**Work request**
The word to look for is "prediction". Report every line of the entries below that has it.

[Stored data]
-=-=-

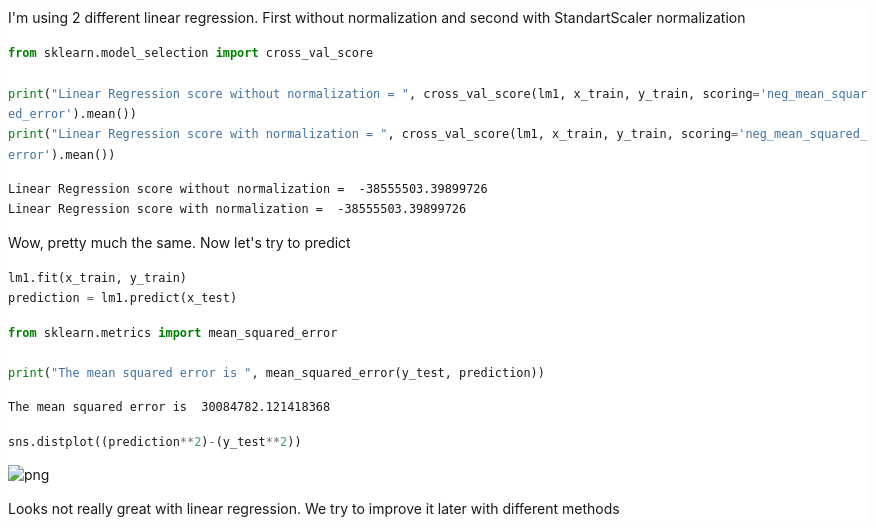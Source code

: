 I'm using 2 different linear regression. First without normalization and second with StandartScaler normalization


```python
from sklearn.model_selection import cross_val_score

print("Linear Regression score without normalization = ", cross_val_score(lm1, x_train, y_train, scoring='neg_mean_squared_error').mean())
print("Linear Regression score with normalization = ", cross_val_score(lm1, x_train, y_train, scoring='neg_mean_squared_error').mean())
```

    Linear Regression score without normalization =  -38555503.39899726
    Linear Regression score with normalization =  -38555503.39899726


Wow, pretty much the same. Now let's try to predict


```python
lm1.fit(x_train, y_train)
prediction = lm1.predict(x_test)
```


```python
from sklearn.metrics import mean_squared_error

print("The mean squared error is ", mean_squared_error(y_test, prediction))
```

    The mean squared error is  30084782.121418368



```python
sns.distplot((prediction**2)-(y_test**2))
```


![png](https://i.ibb.co/dp6J2YB/output-54-1.png)


Looks not really great with linear regression. We try to improve it later with different methods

-=-=-

**Completed task**
prediction = lm1.predict(x_test)
print("The mean squared error is ", mean_squared_error(y_test, prediction))
sns.distplot((prediction**2)-(y_test**2))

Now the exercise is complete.